I then told Herm Hoyt a long and involved story about a fellow runner I’d met in Central Park. The guy was about my age, I told the coach, and by his cauliflower ears—and a certain stiffness in his shoulders and neck, as he ran—I deduced that he was a wrestler, and when I mentioned wrestling, he thought that I was a wrestler, too.

“Oh, no—I just have a halfway-decent duck-under,” I told him. “I’m no wrestler.”

But Arthur—the wrestler’s name was Arthur—misunderstood me. He thought I meant that I used to wrestle, and I was just being modest or self-deprecating.

Arthur had gone on and on (the way wrestlers will) about how I should still be wrestling. “You should be picking up some other moves to go with that duck-under—it’s not too late!” he’d told me. Arthur wrestled at a club on Central Park South, where he said there were a lot of guys “our age” who were still wrestling. Arthur was confident that I could find an appropriate workout partner in my weight-class.

Arthur was unstoppably enthusiastic about my not “quitting” wrestling, simply because I was in my thirties and no longer competing on a school or college team.

“But I was never on a team!” I tried to tell him.

“Look—I know a lot of guys our age who were never starters,” Arthur had told me. “And they’re still wrestling!”

Finally, as I told Herm Hoyt, I just became so exasperated with Arthur’s insistence that I come to wrestling practice at his frigging club, I told him the truth.

“Exactly what did you tell the fella, Billy?” Coach Hoyt asked me.

That I was gay—or, more accurately, bisexual.

“Jeez . . .” Herm started to say.

That a former wrestler, who’d briefly been my lover, had tried to teach me a little wrestling—strictly for my own self-defense. That the former wrestling coach of this same ex-wrestler had also given me some tips.

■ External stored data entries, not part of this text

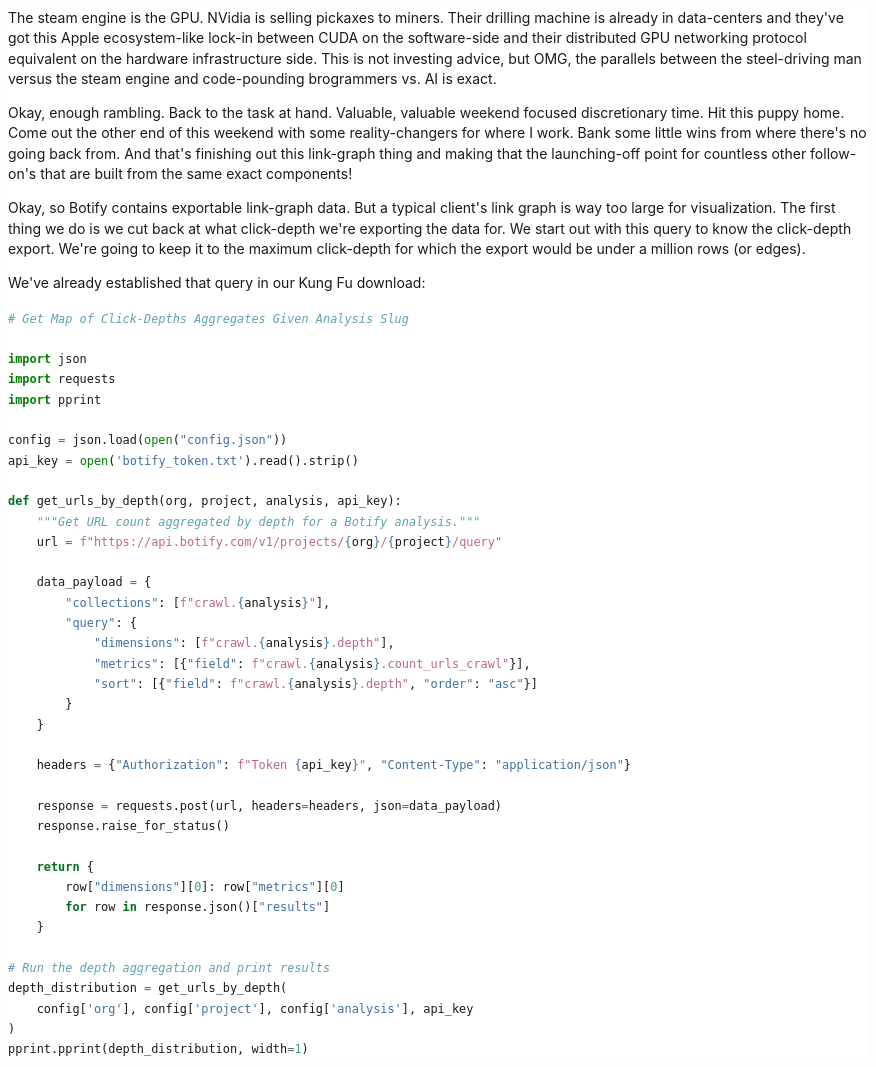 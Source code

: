 The steam engine is the GPU. NVidia is selling pickaxes to miners. Their
drilling machine is already in data-centers and they've got this Apple
ecosystem-like lock-in between CUDA on the software-side and their distributed
GPU networking protocol equivalent on the hardware infrastructure side. This is
not investing advice, but OMG, the parallels between the steel-driving man
versus the steam engine and code-pounding brogrammers vs. AI is exact.

Okay, enough rambling. Back to the task at hand. Valuable, valuable weekend
focused discretionary time. Hit this puppy home. Come out the other end of this
weekend with some reality-changers for where I work. Bank some little wins from
where there's no going back from. And that's finishing out this link-graph thing
and making that the launching-off point for countless other follow-on's that are
built from the same exact components!

Okay, so Botify contains exportable link-graph data. But a typical client's link
graph is way too large for visualization. The first thing we do is we cut back
at what click-depth we're exporting the data for. We start out with this query
to know the click-depth export. We're going to keep it to the maximum
click-depth for which the export would be under a million rows (or edges).

We've already established that query in our Kung Fu download:

```python
# Get Map of Click-Depths Aggregates Given Analysis Slug

import json
import requests
import pprint

config = json.load(open("config.json"))
api_key = open('botify_token.txt').read().strip()

def get_urls_by_depth(org, project, analysis, api_key):
    """Get URL count aggregated by depth for a Botify analysis."""
    url = f"https://api.botify.com/v1/projects/{org}/{project}/query"
    
    data_payload = {
        "collections": [f"crawl.{analysis}"],
        "query": {
            "dimensions": [f"crawl.{analysis}.depth"],
            "metrics": [{"field": f"crawl.{analysis}.count_urls_crawl"}],
            "sort": [{"field": f"crawl.{analysis}.depth", "order": "asc"}]
        }
    }

    headers = {"Authorization": f"Token {api_key}", "Content-Type": "application/json"}

    response = requests.post(url, headers=headers, json=data_payload)
    response.raise_for_status()
    
    return {
        row["dimensions"][0]: row["metrics"][0]
        for row in response.json()["results"]
    }

# Run the depth aggregation and print results
depth_distribution = get_urls_by_depth(
    config['org'], config['project'], config['analysis'], api_key
)
pprint.pprint(depth_distribution, width=1)
```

“You mean that duck-under you mentioned—that’s it ?” Arthur had asked.

“That’s it. Just the duck-under,” I’d admitted.

“Jeez, Billy . . .” old Coach Hoyt was saying, shaking his head.

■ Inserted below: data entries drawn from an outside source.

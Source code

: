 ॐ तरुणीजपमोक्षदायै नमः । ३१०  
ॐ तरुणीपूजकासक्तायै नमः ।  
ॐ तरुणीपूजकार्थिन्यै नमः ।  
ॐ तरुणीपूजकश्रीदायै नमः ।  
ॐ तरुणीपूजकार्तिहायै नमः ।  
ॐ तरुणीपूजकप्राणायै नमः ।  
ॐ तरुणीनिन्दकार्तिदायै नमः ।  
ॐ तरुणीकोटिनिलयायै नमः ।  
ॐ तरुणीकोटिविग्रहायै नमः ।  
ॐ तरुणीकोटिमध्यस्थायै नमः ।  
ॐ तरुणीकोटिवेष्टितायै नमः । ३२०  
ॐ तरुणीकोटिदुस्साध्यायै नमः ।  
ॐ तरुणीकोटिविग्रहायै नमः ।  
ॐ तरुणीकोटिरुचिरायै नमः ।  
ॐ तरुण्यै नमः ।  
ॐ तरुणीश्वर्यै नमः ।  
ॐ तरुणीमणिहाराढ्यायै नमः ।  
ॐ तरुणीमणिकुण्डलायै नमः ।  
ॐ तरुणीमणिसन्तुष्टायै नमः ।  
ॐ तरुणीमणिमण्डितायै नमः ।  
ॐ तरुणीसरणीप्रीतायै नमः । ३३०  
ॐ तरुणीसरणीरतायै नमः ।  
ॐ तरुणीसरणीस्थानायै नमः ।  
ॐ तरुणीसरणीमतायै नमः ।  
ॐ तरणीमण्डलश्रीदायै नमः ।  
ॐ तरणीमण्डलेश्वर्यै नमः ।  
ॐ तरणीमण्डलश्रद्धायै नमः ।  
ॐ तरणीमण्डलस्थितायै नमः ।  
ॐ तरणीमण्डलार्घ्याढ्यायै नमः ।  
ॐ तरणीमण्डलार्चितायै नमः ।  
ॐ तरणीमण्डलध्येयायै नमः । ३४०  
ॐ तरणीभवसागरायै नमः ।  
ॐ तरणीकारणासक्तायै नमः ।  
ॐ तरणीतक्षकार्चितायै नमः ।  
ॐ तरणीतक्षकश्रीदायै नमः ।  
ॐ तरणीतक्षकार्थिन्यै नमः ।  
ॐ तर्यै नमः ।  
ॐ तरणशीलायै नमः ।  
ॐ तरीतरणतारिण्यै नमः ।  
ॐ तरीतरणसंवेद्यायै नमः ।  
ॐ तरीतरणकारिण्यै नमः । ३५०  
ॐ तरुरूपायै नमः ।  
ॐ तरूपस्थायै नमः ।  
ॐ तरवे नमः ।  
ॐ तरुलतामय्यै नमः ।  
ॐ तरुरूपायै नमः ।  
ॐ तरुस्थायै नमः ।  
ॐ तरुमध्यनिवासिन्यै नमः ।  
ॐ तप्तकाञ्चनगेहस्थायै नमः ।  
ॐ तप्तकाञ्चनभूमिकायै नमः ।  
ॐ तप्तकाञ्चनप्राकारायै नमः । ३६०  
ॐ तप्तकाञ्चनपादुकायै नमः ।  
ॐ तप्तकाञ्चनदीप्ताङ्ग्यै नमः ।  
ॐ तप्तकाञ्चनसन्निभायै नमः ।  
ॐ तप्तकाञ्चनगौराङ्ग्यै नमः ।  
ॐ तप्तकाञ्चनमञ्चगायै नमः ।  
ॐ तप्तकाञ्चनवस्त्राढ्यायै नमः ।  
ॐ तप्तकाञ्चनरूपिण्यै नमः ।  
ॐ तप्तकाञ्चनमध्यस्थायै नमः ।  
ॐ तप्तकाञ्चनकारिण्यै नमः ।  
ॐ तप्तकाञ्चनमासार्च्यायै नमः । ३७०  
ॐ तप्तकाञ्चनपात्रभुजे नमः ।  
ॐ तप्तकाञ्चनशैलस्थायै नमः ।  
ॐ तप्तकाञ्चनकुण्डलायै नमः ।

“Well, that’s the story,” I said to Herm. “I haven’t been practicing the duck-under.”

“There’s only one wrestlin’ club I know on Central Park South, Billy,” Herm Hoyt told me. “It’s a pretty good one.”

“When Arthur understood what my history with the duck-under was, he didn’t seem interested in pursuing the matter of my coming to wrestling practice,” I explained to Coach Hoyt.

“It might not be the best idea,” Herm said. “I don’t know the fellas at that club—not anymore.”

“They probably don’t get many gay guys wrestling there—you know, for self-defense—is that your guess, Herm?” I asked the old coach.

“Has this Arthur fella read your writin’, Billy?” Herm Hoyt asked me.

“Have you ?” I asked Herm, surprised.

“Jeez—sure, I have. Just don’t ask me what it’s about, Billy!” the old wrestling coach said.

“How about Miss Frost?” I suddenly asked him. “Has she read my writing?”

“Persistent, isn’t he?” Uncle Bob asked Herm.

“She knows you’re a writer, Billy—everybody who knows you knows that,” the wrestling coach said.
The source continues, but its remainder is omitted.